Extract SKU values which may be numeric or alphanumeric and must be 4 to 20 characters long

Question

I am open to including more code than just a regular expression.

I am writing some code that takes a picture, runs a couple Imagick filters, then a tesseractOCR pass, to output text.

From that text, I am using a regex with PHP to extract a SKU (model number for a product) and output the results into an array, which is then inserted to a table.

All is well, except that in my expression I'm using now:

\w[^a-z\s\/?!@#-$%^&*():;.,œ∑´®†¥¨ˆøπåß∂ƒ©˙∆˚¬Ω≈ç√∫˜µ≤≥]{4,20}

I will still get back some strings which contain ONLY letters.

The ultimate goal:

-strings that may contain uppercase letters and numbers,
-strings that contain only numbers,
-strings that do not contain only letters,
-strings which do not contain any lowercase letters,
-these strings must be between 4-20 characters

as an example:

a SKU could be 5209, or it could also be WRE5472UFG5621.
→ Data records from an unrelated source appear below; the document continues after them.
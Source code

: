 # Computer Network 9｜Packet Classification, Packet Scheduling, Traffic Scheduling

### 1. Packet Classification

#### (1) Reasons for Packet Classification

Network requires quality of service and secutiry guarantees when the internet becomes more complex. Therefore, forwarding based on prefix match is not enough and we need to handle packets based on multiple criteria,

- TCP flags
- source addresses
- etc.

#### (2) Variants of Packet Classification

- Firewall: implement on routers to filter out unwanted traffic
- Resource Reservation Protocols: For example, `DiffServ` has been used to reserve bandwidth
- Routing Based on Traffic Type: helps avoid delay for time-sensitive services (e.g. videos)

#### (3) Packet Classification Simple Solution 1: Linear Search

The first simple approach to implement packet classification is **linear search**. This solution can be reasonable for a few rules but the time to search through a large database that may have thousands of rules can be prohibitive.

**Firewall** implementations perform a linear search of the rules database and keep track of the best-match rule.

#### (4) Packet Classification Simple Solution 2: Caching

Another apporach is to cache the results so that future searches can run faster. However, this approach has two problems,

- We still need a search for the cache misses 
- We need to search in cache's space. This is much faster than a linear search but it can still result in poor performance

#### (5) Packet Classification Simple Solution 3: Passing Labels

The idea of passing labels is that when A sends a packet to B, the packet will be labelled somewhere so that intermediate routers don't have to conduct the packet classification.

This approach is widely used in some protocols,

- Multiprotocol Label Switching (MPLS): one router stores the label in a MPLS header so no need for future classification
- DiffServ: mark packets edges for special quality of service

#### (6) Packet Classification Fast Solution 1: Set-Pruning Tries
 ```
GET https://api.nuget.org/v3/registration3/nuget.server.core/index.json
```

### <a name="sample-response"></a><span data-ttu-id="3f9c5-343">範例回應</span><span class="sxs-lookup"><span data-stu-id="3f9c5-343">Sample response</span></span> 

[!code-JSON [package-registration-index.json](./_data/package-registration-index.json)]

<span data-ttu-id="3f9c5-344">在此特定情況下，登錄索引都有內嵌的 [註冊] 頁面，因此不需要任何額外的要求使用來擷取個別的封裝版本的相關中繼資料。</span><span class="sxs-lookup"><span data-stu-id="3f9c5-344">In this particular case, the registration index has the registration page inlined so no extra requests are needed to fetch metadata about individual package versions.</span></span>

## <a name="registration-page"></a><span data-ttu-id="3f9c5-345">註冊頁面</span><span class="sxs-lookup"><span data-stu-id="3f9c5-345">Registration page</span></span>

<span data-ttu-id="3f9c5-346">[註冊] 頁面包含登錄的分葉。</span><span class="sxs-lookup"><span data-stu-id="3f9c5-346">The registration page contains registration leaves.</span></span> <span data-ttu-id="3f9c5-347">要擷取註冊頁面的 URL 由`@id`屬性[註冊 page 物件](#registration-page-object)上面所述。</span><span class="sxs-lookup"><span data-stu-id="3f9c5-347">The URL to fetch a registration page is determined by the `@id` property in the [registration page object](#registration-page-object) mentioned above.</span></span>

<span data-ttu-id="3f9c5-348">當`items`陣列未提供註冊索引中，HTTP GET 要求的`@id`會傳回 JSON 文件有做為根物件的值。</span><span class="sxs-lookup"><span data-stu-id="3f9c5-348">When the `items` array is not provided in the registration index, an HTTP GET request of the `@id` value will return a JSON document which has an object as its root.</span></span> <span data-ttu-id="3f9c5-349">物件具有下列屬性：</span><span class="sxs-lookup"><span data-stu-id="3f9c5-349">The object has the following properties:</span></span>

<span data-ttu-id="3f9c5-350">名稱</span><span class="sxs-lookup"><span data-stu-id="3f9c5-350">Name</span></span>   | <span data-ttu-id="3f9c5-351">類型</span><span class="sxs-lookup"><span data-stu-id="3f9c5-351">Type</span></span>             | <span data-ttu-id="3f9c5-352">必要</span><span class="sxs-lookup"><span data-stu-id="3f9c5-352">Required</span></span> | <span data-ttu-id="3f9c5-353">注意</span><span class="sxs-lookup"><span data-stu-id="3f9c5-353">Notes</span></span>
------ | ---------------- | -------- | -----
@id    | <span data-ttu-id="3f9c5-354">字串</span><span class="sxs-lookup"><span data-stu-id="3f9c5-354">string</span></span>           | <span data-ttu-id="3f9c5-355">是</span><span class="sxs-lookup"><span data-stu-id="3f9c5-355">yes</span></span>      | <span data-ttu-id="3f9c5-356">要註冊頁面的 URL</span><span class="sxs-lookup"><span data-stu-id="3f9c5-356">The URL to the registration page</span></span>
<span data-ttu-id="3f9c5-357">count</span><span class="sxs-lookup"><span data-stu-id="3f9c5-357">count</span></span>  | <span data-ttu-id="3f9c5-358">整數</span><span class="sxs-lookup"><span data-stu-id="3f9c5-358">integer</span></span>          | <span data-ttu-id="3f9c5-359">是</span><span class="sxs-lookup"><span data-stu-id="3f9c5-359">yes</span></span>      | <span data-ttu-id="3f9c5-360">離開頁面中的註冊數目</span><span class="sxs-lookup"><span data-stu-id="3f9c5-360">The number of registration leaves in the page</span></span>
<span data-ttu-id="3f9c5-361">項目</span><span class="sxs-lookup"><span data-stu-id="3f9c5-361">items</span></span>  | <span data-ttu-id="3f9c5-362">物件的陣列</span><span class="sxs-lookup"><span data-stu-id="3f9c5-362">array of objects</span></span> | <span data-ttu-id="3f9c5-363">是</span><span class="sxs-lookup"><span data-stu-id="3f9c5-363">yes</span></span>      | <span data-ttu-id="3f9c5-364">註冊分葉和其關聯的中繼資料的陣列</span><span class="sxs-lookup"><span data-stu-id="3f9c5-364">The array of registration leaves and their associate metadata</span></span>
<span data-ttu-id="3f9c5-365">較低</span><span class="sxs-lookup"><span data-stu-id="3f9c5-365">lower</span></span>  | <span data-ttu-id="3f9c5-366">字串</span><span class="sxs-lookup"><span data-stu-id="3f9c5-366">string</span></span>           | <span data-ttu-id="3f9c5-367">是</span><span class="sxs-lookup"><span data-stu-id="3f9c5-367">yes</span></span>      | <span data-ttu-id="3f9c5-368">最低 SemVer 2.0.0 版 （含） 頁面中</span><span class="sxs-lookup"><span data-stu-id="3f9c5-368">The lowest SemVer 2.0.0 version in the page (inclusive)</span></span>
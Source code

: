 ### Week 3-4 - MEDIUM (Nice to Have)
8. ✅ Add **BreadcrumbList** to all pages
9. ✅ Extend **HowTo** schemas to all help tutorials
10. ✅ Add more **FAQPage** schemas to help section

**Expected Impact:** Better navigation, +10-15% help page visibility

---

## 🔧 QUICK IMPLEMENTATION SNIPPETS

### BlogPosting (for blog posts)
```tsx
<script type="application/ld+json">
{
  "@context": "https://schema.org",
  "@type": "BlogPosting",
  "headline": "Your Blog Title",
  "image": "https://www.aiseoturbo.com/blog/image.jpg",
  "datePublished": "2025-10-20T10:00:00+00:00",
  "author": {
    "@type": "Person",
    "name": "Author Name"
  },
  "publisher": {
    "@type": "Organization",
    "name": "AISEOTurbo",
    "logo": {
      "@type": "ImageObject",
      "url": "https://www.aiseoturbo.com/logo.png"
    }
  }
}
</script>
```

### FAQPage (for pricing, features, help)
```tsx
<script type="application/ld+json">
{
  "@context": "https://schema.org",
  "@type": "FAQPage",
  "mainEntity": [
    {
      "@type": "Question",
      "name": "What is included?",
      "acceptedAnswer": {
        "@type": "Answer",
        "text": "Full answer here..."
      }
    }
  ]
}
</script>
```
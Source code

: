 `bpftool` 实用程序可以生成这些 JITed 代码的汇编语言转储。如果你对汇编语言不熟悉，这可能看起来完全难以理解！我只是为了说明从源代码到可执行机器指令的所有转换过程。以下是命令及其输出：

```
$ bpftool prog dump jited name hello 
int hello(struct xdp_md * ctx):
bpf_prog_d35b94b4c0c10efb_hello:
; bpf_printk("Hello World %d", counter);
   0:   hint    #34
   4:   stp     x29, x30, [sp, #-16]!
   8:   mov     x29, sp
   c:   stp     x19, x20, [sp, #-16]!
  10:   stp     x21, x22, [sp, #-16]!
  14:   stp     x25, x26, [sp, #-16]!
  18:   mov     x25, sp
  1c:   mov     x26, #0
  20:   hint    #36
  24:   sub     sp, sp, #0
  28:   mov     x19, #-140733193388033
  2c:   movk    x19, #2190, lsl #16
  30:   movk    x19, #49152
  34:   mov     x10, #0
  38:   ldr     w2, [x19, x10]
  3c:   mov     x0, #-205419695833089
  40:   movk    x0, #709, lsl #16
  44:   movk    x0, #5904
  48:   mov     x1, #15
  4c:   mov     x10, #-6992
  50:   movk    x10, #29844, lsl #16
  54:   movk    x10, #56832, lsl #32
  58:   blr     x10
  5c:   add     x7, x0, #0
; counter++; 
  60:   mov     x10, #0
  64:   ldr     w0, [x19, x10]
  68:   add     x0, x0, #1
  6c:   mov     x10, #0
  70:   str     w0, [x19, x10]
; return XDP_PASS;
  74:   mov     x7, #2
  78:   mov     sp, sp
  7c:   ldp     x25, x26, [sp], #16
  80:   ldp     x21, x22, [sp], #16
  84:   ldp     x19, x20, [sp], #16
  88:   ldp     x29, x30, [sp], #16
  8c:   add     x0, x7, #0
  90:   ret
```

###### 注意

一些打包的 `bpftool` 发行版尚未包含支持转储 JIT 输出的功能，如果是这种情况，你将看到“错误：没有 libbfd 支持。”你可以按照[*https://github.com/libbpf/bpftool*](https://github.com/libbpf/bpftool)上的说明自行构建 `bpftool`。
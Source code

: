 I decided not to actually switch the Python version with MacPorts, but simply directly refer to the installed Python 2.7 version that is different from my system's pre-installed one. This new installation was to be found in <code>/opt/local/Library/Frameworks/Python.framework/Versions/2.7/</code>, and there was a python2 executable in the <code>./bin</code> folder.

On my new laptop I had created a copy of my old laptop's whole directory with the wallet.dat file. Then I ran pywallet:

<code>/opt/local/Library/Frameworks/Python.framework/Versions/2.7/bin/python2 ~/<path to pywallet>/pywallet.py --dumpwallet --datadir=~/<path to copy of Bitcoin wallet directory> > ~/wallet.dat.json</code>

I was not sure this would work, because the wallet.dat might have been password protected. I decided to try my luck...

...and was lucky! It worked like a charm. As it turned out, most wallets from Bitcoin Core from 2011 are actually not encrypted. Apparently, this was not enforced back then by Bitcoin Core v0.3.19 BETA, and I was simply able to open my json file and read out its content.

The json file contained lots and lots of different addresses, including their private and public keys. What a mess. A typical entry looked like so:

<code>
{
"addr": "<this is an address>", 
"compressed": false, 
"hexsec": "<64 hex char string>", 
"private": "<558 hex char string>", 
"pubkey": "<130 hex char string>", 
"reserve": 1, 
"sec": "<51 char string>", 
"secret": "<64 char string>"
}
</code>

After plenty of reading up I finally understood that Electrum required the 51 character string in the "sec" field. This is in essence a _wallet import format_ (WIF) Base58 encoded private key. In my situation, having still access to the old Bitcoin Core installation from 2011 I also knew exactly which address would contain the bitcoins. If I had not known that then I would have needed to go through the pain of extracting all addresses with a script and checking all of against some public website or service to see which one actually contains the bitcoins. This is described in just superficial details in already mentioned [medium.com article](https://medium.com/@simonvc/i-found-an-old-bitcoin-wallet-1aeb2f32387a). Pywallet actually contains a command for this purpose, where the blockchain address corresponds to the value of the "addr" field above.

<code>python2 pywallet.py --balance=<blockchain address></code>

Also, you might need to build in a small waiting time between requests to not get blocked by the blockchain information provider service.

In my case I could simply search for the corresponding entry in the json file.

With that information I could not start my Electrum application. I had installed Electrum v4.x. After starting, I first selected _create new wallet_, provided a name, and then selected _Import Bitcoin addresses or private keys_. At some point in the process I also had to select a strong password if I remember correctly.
Sample text that you're trying to match but that returns unwanted results, please. — Markus AO, Jan 11 '22 at 21:32
here are some results being returned after the regex I had above: "APPLIANCES", "GTS17DTNRWW", "6361278" I'm trying to eliminate strings with only letters, like "APPLIANCES" in this case. both "GTS17DTNRWW" and "6361278" are desired results. sometimes my statement will return several unwanted strings of all letter characters. maybe like: "ALSO" "AVAILABLE" "DISCOUNT" I hope I've explained that well — InvisibleHamSandwich, Jan 11 '22 at 21:52
here is an exact snippet of text I'm filtering withregex: -9 Cycles 3 Temperature Levels Steam Sanitizet+ -Sensor Dry | ALSO AVAILABLE (PRICES MAY VARY) |- White - 1258843 - DVE45R6100W {+ Platinum - 1501 525 - DVE45R6100P desirable: 1258843 DVE45R6100W — InvisibleHamSandwich, Jan 11 '22 at 21:53
Can you please update them into your post so we have all the info in the same place. (Use code tags for clarity.) — Markus AO, Jan 11 '22 at 22:13
The regex maestros will ask that you [edit] your question to include at least one sample string and the exact desired output. Ideally, having 3 to 5 sample strings and their results should sufficiently present all edge cases. — mickmackusa, Jan 12 '22 at 11:25
Do you actually need unicode support? Does this pattern fail you? https://3v4l.org/IeJTT It might be doing more work than required. Please offer more test cases to reveal all known edge cases. Is this enough? https://3v4l.org/IRlTJ — mickmackusa, Jan 12 '22 at 11:41

mickmackusa · Answer 1 · 2022-01-15T13:22:59.013

Okay, you have accepted an indirect answer since I've asked for question improvement in a comment under the question. I'll interpret this to mean that you have no intention of clarifying the question further and the other answer works as desired. For this reason, I'll offer a single regex solution so that you don't need to need to use iterated regex filtering after making an initial regex extraction.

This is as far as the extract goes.